I am delighted to see a pro-con pair of manuscripts published side by side in Acta Anesthesiologica Scandinavica, and would congratulate the Journal Editors for agreeing to this style of presentation. Earlier criticisms of my work by Professor Hahn’s team did not afford me a right to reply. I also thank Imperial College London for agreeing to make Michel/ Woodcock/ Curry an Open Access document, as we do not currently have access to Grant or Pharmaceutical company funds pay the required fees.
Understanding and extending the Starling Principle is, I would suggest, a state of the art account of Starling forces for clinicians. It is not The Last Word on Starling forces, because many researchers around the world continue to unravel the mysteries.

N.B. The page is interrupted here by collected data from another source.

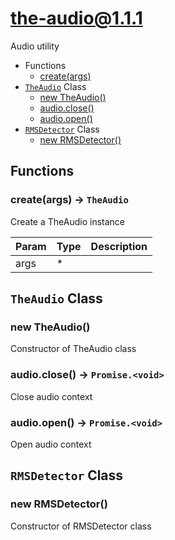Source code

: <!-- // Code generated by coz. DO NOT EDIT. -->
# the-audio@1.1.1

Audio utility

+ Functions
  + [create(args)](#the-audio-function-create)
+ [`TheAudio`](#the-audio-classes) Class
  + [new TheAudio()](#the-audio-classes-the-audio-constructor)
  + [audio.close()](#the-audio-classes-the-audio-close)
  + [audio.open()](#the-audio-classes-the-audio-open)
+ [`RMSDetector`](#the-audio-classes) Class
  + [new RMSDetector()](#the-audio-classes-r-m-s-detector-constructor)

## Functions

<a class='md-heading-link' name="the-audio-function-create" ></a>

### create(args) -> `TheAudio`

Create a TheAudio instance

| Param | Type | Description |
| ----- | --- | -------- |
| args | * |  |



<a class='md-heading-link' name="the-audio-classes"></a>

## `TheAudio` Class






<a class='md-heading-link' name="the-audio-classes-the-audio-constructor" ></a>

### new TheAudio()

Constructor of TheAudio class



<a class='md-heading-link' name="the-audio-classes-the-audio-close" ></a>

### audio.close() -> `Promise.<void>`

Close audio context

<a class='md-heading-link' name="the-audio-classes-the-audio-open" ></a>

### audio.open() -> `Promise.<void>`

Open audio context

<a class='md-heading-link' name="the-audio-classes"></a>

## `RMSDetector` Class






<a class='md-heading-link' name="the-audio-classes-r-m-s-detector-constructor" ></a>

### new RMSDetector()

Constructor of RMSDetector class





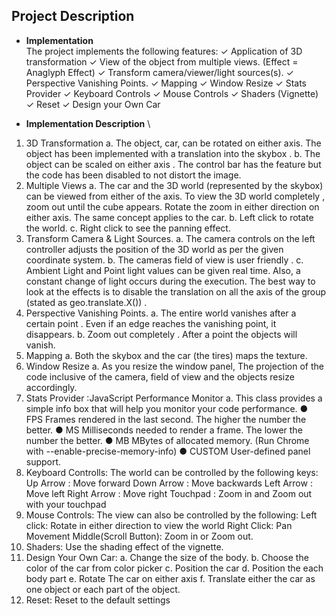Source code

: ## Project Description

* **Implementation** \
The project implements the following features:
✓ Application of 3D transformation
✓ View of the object from multiple views. (Effect = Anaglyph Effect)
✓ Transform camera/viewer/light sources(s).
✓ Perspective Vanishing Points.
✓ Mapping
✓ Window Resize
✓ Stats Provider
✓ Keyboard Controls
✓ Mouse Controls
✓ Shaders (Vignette)
✓ Reset
✓ Design your Own Car

* **Implementation Description** \
 1. 3D Transformation
a. The object, car, can be rotated on either axis. The object has been
implemented with a translation into the skybox .
b. The object can be scaled on either axis . The control bar has the feature but
the code has been disabled to not distort the image.
2. Multiple Views
a. The car and the 3D world (represented by the skybox) can be viewed from
either of the axis. To view the 3D world completely , zoom out until the cube
appears. Rotate the zoom in either direction on either axis. The same
concept applies to the car.
b. Left click to rotate the world.
c. Right click to see the panning effect.
3. Transform Camera & Light Sources.
a. The camera controls on the left controller adjusts the position of the 3D
world as per the given coordinate system.
b. The cameras field of view is user friendly .
c. Ambient Light and Point light values can be given real time. Also, a constant
change of light occurs during the execution. The best way to look at the
effects is to disable the translation on all the axis of the group (stated as
geo.translate.X()) .
4. Perspective Vanishing Points.
a. The entire world vanishes after a certain point . Even if an edge reaches the
vanishing point, it disappears.
b. Zoom out completely . After a point the objects will vanish.
5. Mapping
a. Both the skybox and the car (the tires) maps the texture.
6. Window Resize
a. As you resize the window panel, The projection of the code inclusive of the
camera, field of view and the objects resize accordingly.
7. Stats Provider :JavaScript Performance Monitor
a. This class provides a simple info box that will help you monitor your
code performance.
● FPS Frames rendered in the last second. The higher the number the better.
● MS Milliseconds needed to render a frame. The lower the number the better.
● MB MBytes of allocated memory. (Run Chrome with --enable-precise-memory-info)
● CUSTOM User-defined panel support.
8. Keyboard Controlls:
The world can be controlled by the following keys:
Up Arrow : Move forward
Down Arrow : Move backwards
Left Arrow : Move left
Right Arrow : Move right
Touchpad : Zoom in and Zoom out with your touchpad
9. Mouse Controls:
The view can also be controlled by the following:
Left click: Rotate in either direction to view the world
Right Click: Pan Movement
Middle(Scroll Button): Zoom in or Zoom out.
10. Shaders:
Use the shading effect of the vignette.
11. Design Your Own Car:
a. Change the size of the body.
b. Choose the color of the car from color picker
c. Position the car
d. Position the each body part
e. Rotate The car on either axis
f. Translate either the car as one object or each part of the object.
12. Reset:
Reset to the default settings

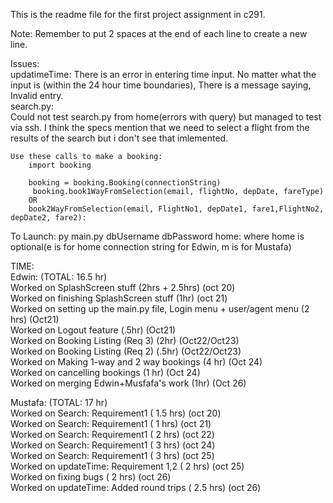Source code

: This is the readme file for the first project assignment in c291.  

Note: Remember to put 2 spaces at the end of each line to create a new line.

Issues:  
    updatimeTime:
        There is an error in entering time input. No matter what the input is (within the 24 hour time boundaries), There is a message saying, Invalid entry.  
    search.py:  
        Could not test search.py from home(errors with query) but managed to test via ssh.
        I think the specs mention that we need to select a flight from the results of the search but i don't see that imlemented.  
    
    Use these calls to make a booking:  
        import booking  
    
        booking = booking.Booking(connectionString)  
         booking.book1WayFromSelection(email, flightNo, depDate, fareType)  
        OR  
    	book2WayFromSelection(email, FlightNo1, depDate1, fare1,FlightNo2, depDate2, fare2):  

To Launch:
    py main.py dbUsername dbPassword home: where home is optional(e is for home connection string for Edwin, m is for Mustafa)  

TIME:  
Edwin: (TOTAL: 16.5 hr)  
    Worked on SplashScreen stuff (2hrs + 2.5hrs) (oct 20)  
    Worked on finishing SplashScreen stuff (1hr) (oct 21)  
    Worked on setting up the main.py file, Login menu + user/agent menu (2 hrs) (Oct21)  
    Worked on Logout feature (.5hr) (Oct21)  
    Worked on Booking Listing (Req 3) (2hr) (Oct22/Oct23)  
    Worked on Booking Listing (Req 2) (.5hr) (Oct22/Oct23)  
    Worked on Making 1-way and 2 way bookings (4 hr) (Oct 24)  
    Worked on cancelling bookings (1 hr) (Oct 24)  
    Worked on merging Edwin+Musfafa's work (1hr) (Oct 26)  
      
Mustafa: (TOTAL: 17 hr)  
    Worked on Search: Requirement1 ( 1.5 hrs) (oct 20)  
    Worked on Search: Requirement1 ( 1 hrs) (oct 21)  
    Worked on Search: Requirement1 ( 2 hrs) (oct 22)  
    Worked on Search: Requirement1 ( 3 hrs) (oct 24)  
    Worked on Search: Requirement1 ( 3 hrs) (oct 25)  
    Worked on updateTime: Requirement 1,2 ( 2 hrs) (oct 25)  
    Worked on fixing bugs  ( 2 hrs) (oct 26)  
    Worked on updateTime: Added round trips ( 2.5 hrs) (oct 26)  
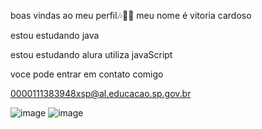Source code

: boas vindas ao meu perfil🎶🐱‍👤
meu nome é vitoria cardoso


estou estudando java

estou estudando alura
utiliza javaScript


voce pode entrar em contato comigo

0000111383948xsp@al.educacao.sp.gov.br

![image](https://github.com/vinxns/vinxns/assets/171056177/cadd9457-fd23-4093-bb80-29c1c24eff17)  ![image](https://github.com/vinxns/vinxns/assets/171056177/06e859ab-cb3c-4418-8486-077de471598a)




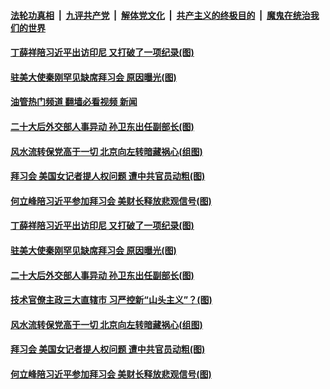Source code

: ####  [法轮功真相](../../../../basic/blob/master/README.md?t=11171831) &nbsp;|&nbsp; [九评共产党](../../../../9ping.md/blob/master/README.md?t=11171831) &nbsp;|&nbsp; [解体党文化](../../../../jtdwh.md/blob/master/README.md?t=11171831)  &nbsp;|&nbsp; [共产主义的终极目的](../../../../gczydzjmd.md/blob/master/README.md?t=11171831) &nbsp;|&nbsp; [魔鬼在统治我们的世界](../../../../mgztzwmdsj.md/blob/master/README.md?t=11171831) 

#### [丁薛祥陪习近平出访印尼 又打破了一项纪录(图)](../pages/p2/1021847.md?t=11171831) 

#### [驻美大使秦刚罕见缺席拜习会 原因曝光(图)](../pages/p2/1021808.md?t=11171831) 

#### [油管热门频道 翻墙必看视频 新闻](http://129.146.143.75:81/youtube.html?11171831)

#### [二十大后外交部人事异动 孙卫东出任副部长(图)](../pages/p2/1021815.md?t=11171831) 

#### [风水流转保党高于一切 北京向左转暗藏祸心(组图)](../pages/p2/1020909.md?t=11171831) 

#### [拜习会 美国女记者提人权问题 遭中共官员动粗(图)](../pages/p2/1021748.md?t=11171831) 

#### [何立峰陪习近平参加拜习会 美财长释放悲观信号(图)](../pages/p2/1021732.md?t=11171831) 



#### [丁薛祥陪习近平出访印尼 又打破了一项纪录(图)](../pages/p2/1021847.md?t=11171831) 



#### [驻美大使秦刚罕见缺席拜习会 原因曝光(图)](../pages/p2/1021808.md?t=11171831) 




#### [二十大后外交部人事异动 孙卫东出任副部长(图)](../pages/p2/1021815.md?t=11171831) 

#### [技术官僚主政三大直辖市 习严控新“山头主义”？(图)](../pages/p2/1021725.md?t=11171831) 


#### [风水流转保党高于一切 北京向左转暗藏祸心(组图)](../pages/p2/1020909.md?t=11171831) 





#### [拜习会 美国女记者提人权问题 遭中共官员动粗(图)](../pages/p2/1021748.md?t=11171831) 

#### [何立峰陪习近平参加拜习会 美财长释放悲观信号(图)](../pages/p2/1021732.md?t=11171831) 


<img src='http://gfw-breaker.win/goodnews/indexes/p2.md' width='0px' height='0px'/>
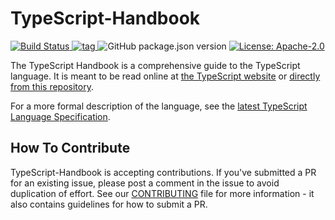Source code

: # TypeScript-Handbook


<p>
	<a href="https://travis-ci.org/Microsoft/TypeScript-Handbook">
    <img src="https://travis-ci.org/Microsoft/TypeScript-Handbook.svg"
      alt="Build Status" />
  </a>
  
  
  <a href="https://github.com/microsoft/TypeScript-Handbook">
    <img src="https://img.shields.io/github/v/tag/microsoft/TypeScript-Handbook"
      alt="tag" />
  </a>
  
  <img alt="GitHub package.json version" src="https://img.shields.io/github/package-json/v/microsoft/TypeScript-Handbook">
  
  	
 <a href="https://github.com/microsoft/TypeScript-Handbook/blob/master/LICENSE">
    <img src="https://img.shields.io/github/license/microsoft/TypeScript-Handbook"
      alt="License: Apache-2.0" />
  </a>
  
  
</p>



The TypeScript Handbook is a comprehensive guide to the TypeScript language.
It is meant to be read online at [the TypeScript website](https://www.typescriptlang.org/docs/home.html) or [directly from this repository](./pages/Basic%20Types.md).

For a more formal description of the language, see the [latest TypeScript Language Specification](https://github.com/Microsoft/TypeScript/blob/master/doc/spec.md).


## How To Contribute

TypeScript-Handbook is accepting contributions. If you've submitted a PR for an existing issue, please post a comment in the issue to avoid duplication of effort. See our [CONTRIBUTING](/CONTRIBUTING.md) file for more information - it also contains guidelines for how to submit a PR.
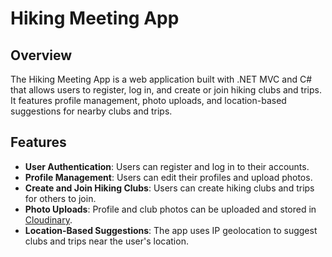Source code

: # Hiking Meeting App

## Overview

The Hiking Meeting App is a web application built with .NET MVC and C# that allows users to register, log in, and create or join hiking clubs and trips. It features profile management, photo uploads, and location-based suggestions for nearby clubs and trips.

## Features

- **User Authentication**: Users can register and log in to their accounts.
- **Profile Management**: Users can edit their profiles and upload photos.
- **Create and Join Hiking Clubs**: Users can create hiking clubs and trips for others to join.
- **Photo Uploads**: Profile and club photos can be uploaded and stored in [Cloudinary](https://cloudinary.com/).
- **Location-Based Suggestions**: The app uses IP geolocation to suggest clubs and trips near the user's location.
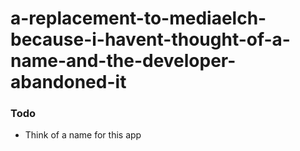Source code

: # a-replacement-to-mediaelch-because-i-havent-thought-of-a-name-and-the-developer-abandoned-it

### Todo
- Think of a name for this app
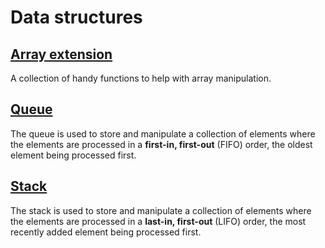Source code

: # Data structures
## [Array extension](./src/array_ext.cairo)
A collection of handy functions to help with array manipulation.

## [Queue](./src/queue.cairo)

The queue is used to store and manipulate a collection of elements where the elements are processed in a **first-in, first-out** (FIFO) order, the oldest element being processed first.

## [Stack](./src/stack.cairo)

The stack is used to store and manipulate a collection of elements where the elements are processed in a **last-in, first-out** (LIFO) order, the most recently added element being processed first.
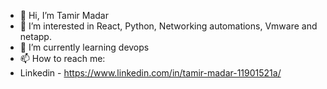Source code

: - 👋 Hi, I’m Tamir Madar
- 👀 I’m interested in React, Python, Networking automations, Vmware and netapp.
- 🌱 I’m currently learning devops
- 📫 How to reach me:
- Linkedin - https://www.linkedin.com/in/tamir-madar-11901521a/

<!---
RollerSweet/RollerSweet is a ✨ special ✨ repository because its `README.md` (this file) appears on your GitHub profile.
You can click the Preview link to take a look at your changes.
--->
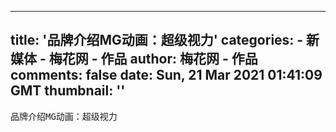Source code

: 
---
title: '品牌介绍MG动画：超级视力'
categories: 
    - 新媒体
    - 梅花网 - 作品
author: 梅花网 - 作品
comments: false
date: Sun, 21 Mar 2021 01:41:09 GMT
thumbnail: ''
---

<div>   
<pre>品牌介绍MG动画：超级视力</pre>  
</div>
            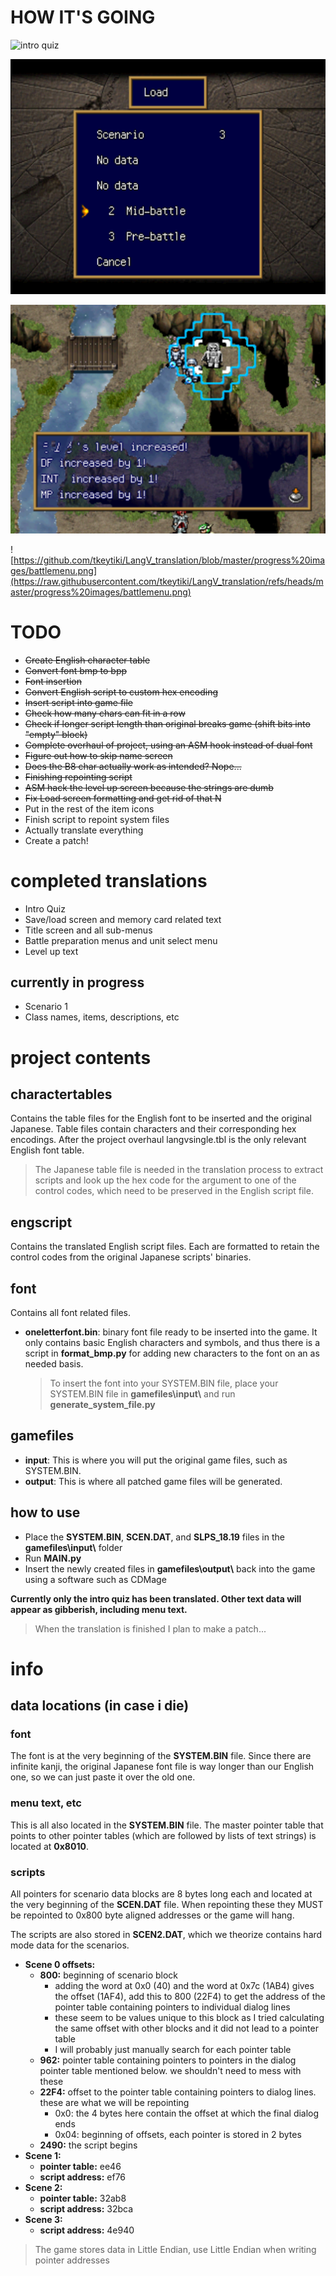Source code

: # HOW IT'S GOING

![intro quiz](https://github.com/tkeytiki/LangV_translation/blob/master/progress%20images/quiz.gif)

![save and load screen](https://github.com/tkeytiki/LangV_translation/blob/master/progress%20images/saveload.png)

![level up screen](https://raw.githubusercontent.com/tkeytiki/LangV_translation/refs/heads/master/progress%20images/levelup.png)

![https://github.com/tkeytiki/LangV_translation/blob/master/progress%20images/battlemenu.png](https://raw.githubusercontent.com/tkeytiki/LangV_translation/refs/heads/master/progress%20images/battlemenu.png)

# TODO

- ~~Create English character table~~
- ~~Convert font bmp to bpp~~
- ~~Font insertion~~
- ~~Convert English script to custom hex encoding~~
- ~~Insert script into game file~~
- ~~Check how many chars can fit in a row~~
- ~~Check if longer script length than original breaks game (shift bits into "empty" block)~~
- ~~Complete overhaul of project, using an ASM hook instead of dual font~~
- ~~Figure out how to skip name screen~~
- ~~Does the B8 char actually work as intended? Nope...~~
- ~~Finishing repointing script~~
- ~~ASM hack the level up screen because the strings are dumb~~
- ~~Fix Load screen formatting and get rid of that N~~
- Put in the rest of the item icons
- Finish script to repoint system files
- Actually translate everything
- Create a patch!

# completed translations
- Intro Quiz
- Save/load screen and memory card related text
- Title screen and all sub-menus
- Battle preparation menus and unit select menu
- Level up text

## currently in progress
- Scenario 1
- Class names, items, descriptions, etc

# project contents


## charactertables

Contains the table files for the English font to be inserted and the original Japanese. Table files contain characters and their corresponding hex encodings. 
After the project overhaul langvsingle.tbl is the only relevant English font table.
>The Japanese table file is needed in the translation process to extract scripts and look up the hex code for the argument to one of the control codes, which need to be preserved in the English script file.

## engscript

Contains the translated English script files. Each are formatted to retain the control codes from the original Japanese scripts' binaries. 

## font

Contains all font related files. 

- **oneletterfont.bin**: binary font file ready to be inserted into the game. It only contains basic English characters and symbols, and thus there is a script in **format_bmp.py** for adding new characters to the font on an as needed basis.

  >To insert the font into your SYSTEM.BIN file, place your SYSTEM.BIN file in **gamefiles\\input\\** and run **generate_system_file.py**

## gamefiles

- **input**: This is where you will put the original game files, such as SYSTEM.BIN.
- **output**: This is where all patched game files will be generated.


## how to use

- Place the **SYSTEM.BIN**, **SCEN.DAT**, and **SLPS_18.19** files in the **gamefiles\\input\\** folder
- Run **MAIN.py**
- Insert the newly created files in **gamefiles\\output\\** back into the game using a software such as CDMage

**Currently only the intro quiz has been translated. Other text data will appear as gibberish, including menu text.**

>When the translation is finished I plan to make a patch...
# info

## data locations (in case i die)

### font
The font is at the very beginning of the **SYSTEM.BIN** file. Since there are infinite kanji, the original Japanese font file is way longer than our English one, so we can just paste it over the old one.

### menu text, etc
This is all also located in the **SYSTEM.BIN** file. The master pointer table that points to other pointer tables (which are followed by lists of text strings) is located at **0x8010**.

### scripts
All pointers for scenario data blocks are 8 bytes long each and located at the very beginning of the **SCEN.DAT** file. When repointing these they MUST be repointed to 0x800 byte aligned addresses or the game will hang.

The scripts are also stored in **SCEN2.DAT**, which we theorize contains hard mode data for the scenarios.  

- **Scene 0 offsets:**
  - **800:** beginning of scenario block
    - adding the word at 0x0 (40) and the word at 0x7c (1AB4) gives the offset (1AF4), add this to 800 (22F4) to get the address of the pointer table containing pointers to individual dialog lines
    - these seem to be values unique to this block as I tried calculating the same offset with other blocks and it did not lead to a pointer table
    - I will probably just manually search for each pointer table
  - **962:** pointer table containing pointers to pointers in the dialog pointer table mentioned below. we shouldn't need to mess with these
  - **22F4:** offset to the pointer table containing pointers to dialog lines. these are what we will be repointing
    - 0x0: the 4 bytes here contain the offset at which the final dialog ends   
    - 0x04: beginning of offsets, each pointer is stored in 2 bytes
  - **2490:** the script begins
- **Scene 1:**
    - **pointer table:** ee46
    - **script address:** ef76 
- **Scene 2:** 
    - **pointer table:** 32ab8
    - **script address:** 32bca 
- **Scene 3:** 
    - **script address:** 4e940 
> The game stores data in Little Endian, use Little Endian when writing pointer addresses
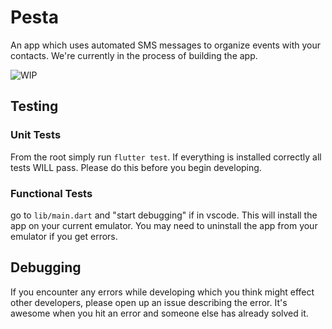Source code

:# Pesta

An app which uses automated SMS messages to organize events with your contacts. We're currently in the process of building the app.

![WIP](assets/whiteboard-1.jpg)

## Testing

### Unit Tests

From the root simply run `flutter test`. If everything is installed correctly all tests WILL pass. Please do this before you begin developing.

### Functional Tests

go to `lib/main.dart` and "start debugging" if in vscode. This will install the app on your current emulator. You may need to uninstall the app from your emulator if you get errors.

## Debugging

If you encounter any errors while developing which you think might effect other developers, please open up an issue describing the error. It's awesome when you hit an error and someone else has already solved it.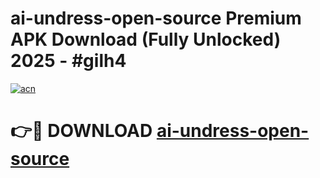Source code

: # ai-undress-open-source Premium APK Download (Fully Unlocked) 2025 - #gilh4

[![acn](https://github.com/user-attachments/assets/0f9c940e-d8b0-45ae-aac7-cd30a18b3e1c)](https://app.mediaupload.pro?title=ai-undress-open-source&ref=22-F1)

# 👉🔴 DOWNLOAD [ai-undress-open-source](https://app.mediaupload.pro?title=ai-undress-open-source&ref=22-F1)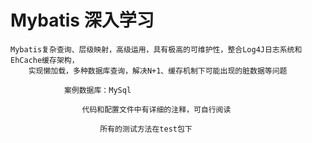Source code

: # Mybatis 深入学习 #

	Mybatis复杂查询、层级映射，高级运用，具有极高的可维护性，整合Log4J日志系统和EhCache缓存架构，
		实现懒加载，多种数据库查询，解决N+1、缓存机制下可能出现的脏数据等问题

				案例数据库：MySql

					代码和配置文件中有详细的注释，可自行阅读

						所有的测试方法在test包下
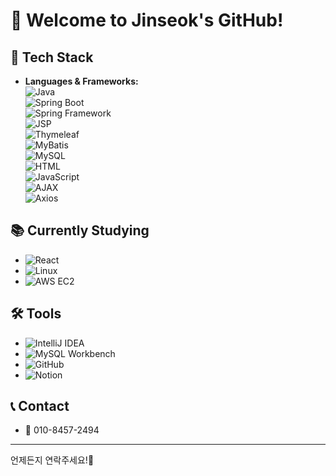 
# 👋 Welcome to Jinseok's GitHub!

## 🚀 Tech Stack

- **Languages & Frameworks:**  
  ![Java](https://img.shields.io/badge/Java-007396?style=for-the-badge&logo=java&logoColor=white)  
  ![Spring Boot](https://img.shields.io/badge/Spring_Boot-6DB33F?style=for-the-badge&logo=springboot&logoColor=white)  
  ![Spring Framework](https://img.shields.io/badge/Spring_Framework-6DB33F?style=for-the-badge&logo=spring&logoColor=white)  
  ![JSP](https://img.shields.io/badge/JSP-F7DF1E?style=for-the-badge&logo=java&logoColor=black)  
  ![Thymeleaf](https://img.shields.io/badge/Thymeleaf-003F34?style=for-the-badge&logo=thymeleaf&logoColor=white)  
  ![MyBatis](https://img.shields.io/badge/MyBatis-3C3C3C?style=for-the-badge&logo=mybatis&logoColor=white)  
  ![MySQL](https://img.shields.io/badge/MySQL-000000?style=for-the-badge&logo=mysql&logoColor=white)  
  ![HTML](https://img.shields.io/badge/HTML-E34F26?style=for-the-badge&logo=html5&logoColor=white)  
  ![JavaScript](https://img.shields.io/badge/JavaScript-F7DF1E?style=for-the-badge&logo=javascript&logoColor=black)  
  ![AJAX](https://img.shields.io/badge/AJAX-007ACC?style=for-the-badge&logo=ajax&logoColor=white)  
  ![Axios](https://img.shields.io/badge/Axios-5A29E3?style=for-the-badge&logo=axios&logoColor=white)  

## 📚 Currently Studying

- ![React](https://img.shields.io/badge/React-61DAFB?style=for-the-badge&logo=react&logoColor=black)  
- ![Linux](https://img.shields.io/badge/Linux-FCC624?style=for-the-badge&logo=linux&logoColor=black)  
- ![AWS EC2](https://img.shields.io/badge/AWS_EC2-FF9900?style=for-the-badge&logo=amazon-aws&logoColor=white)  

## 🛠️ Tools

- ![IntelliJ IDEA](https://img.shields.io/badge/IntelliJ_IDEA-000000?style=for-the-badge&logo=intellij-idea&logoColor=white)  
- ![MySQL Workbench](https://img.shields.io/badge/MySQL_Workbench-00618A?style=for-the-badge&logo=mysql&logoColor=white)  
- ![GitHub](https://img.shields.io/badge/GitHub-181717?style=for-the-badge&logo=github&logoColor=white)  
- ![Notion](https://img.shields.io/badge/Notion-000000?style=for-the-badge&logo=notion&logoColor=white)  

## 📞 Contact

- 📱 010-8457-2494

---

언제든지 연락주세요!🌟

In “The Extended Starling principle needs clinical validation” Robert Hahn lays out his concerns about the clinical corollaries of Starling physiology for fluid prescribers that I have been proposing since 2012. I will not address here each of his criticisms – it is proper that Fluid Physiologists read his account carefully. But I will offer a Reminder of what my son and I actually wrote:
In conclusion, fluid resuscitation studies require us to ‘re- appraise the basics’. The revised Starling equation and glycocalyx model paradigm appears to be an improvement on the original Starling principle paradigm. Colloids are widely prescribed for resuscitation from hypovolaemia, despite evidence-based protocols and guidelines. An important feature of the revised Starling equation and glycocalyx model paradigm is that it explains why albumin or plasma substitutes have no advantage over ISS when Pc or transendothelial pressure difference is low. The finding that pis has little effect on Jv focuses our attention on the subglycocalyx space. The EGL is a fragile structure and is disrupted by rapid i.v. infusion of fluids, acute hyperglycaemia, surgery, and sepsis. The glycocalyx model describes how psg, pis, and Jv balance one another, and raises concerns about disease processes or plasma substitute therapies that might disturb the protected low psg. In the absence of absorption by capillaries and venules, filtered fluid returns to the circulation mostly by lymphatics, and the importance of preserving lymphatic flow is highlighted. The new paradigm provides an explanation of context sensitivity of colloid and crystalloid volume kinetics in awake, anaesthetized, or hypotensive patients, and the rational prescriber will consider the desired effect on Pc and transendothelial pressure difference. Endothelial dysfunction associated with increased capillary porosity increases Jv at any Pc, and lowers the Pc at which Jv approaches zero. This J point can be taken into account when faced with a patient with systemic inflammation or sepsis. It is likely that the revised Starling equation and glycocalyx model paradigm will be modified and refined in the light of physiology and clinical trial evidence. In its current form, it strengthens the arguments for preferring ISSs over plasma or plasma substitutes for resuscitation, but accepts a rational use of colloids for euvolaemic or hypervolaemic haemodilution. The use of plasma or plasma substitutes to achieve a sustained supranormal plasma volume or to reduce tissue oedema is not rational.doi:10.1093/bja/aer515
I am entirely happy to stand by that as a reasoned contribution to the literature that existed at the time. If the last sentence offends the Hahn Team’s current efforts to promote albumin as a plasma expander and cure for peripheral oedema, let me remind him of the following statement in his own textbook:
Maintenance of normovolaemia by infusion of plasma volume expanders in critically ill patients is always associated with interstitial accumulation of fluid due to the increased TER, the reduced capacity of lymphatic recirculation in these patients and the fluid distribution to the extracellular space.Grand PO and Persson J. In; Clinical Fluid Therapy in the Perioperative Setting. Ed Hahn RG Cambridge University Press 2011 p124.
So who gets The Final Word? In the same edition of Acta Anes we find this intriguing laboratory experiment on human tissues. Commercial albumin increases endotoxin‐induced TNF‐α, IL‐6 and IL‐10 release from monocytes. The effect on arteries was to decrease the median maximum contraction and increase release of IL‐6 and IL‐8. Our friends at Grifols will not be pleased about that.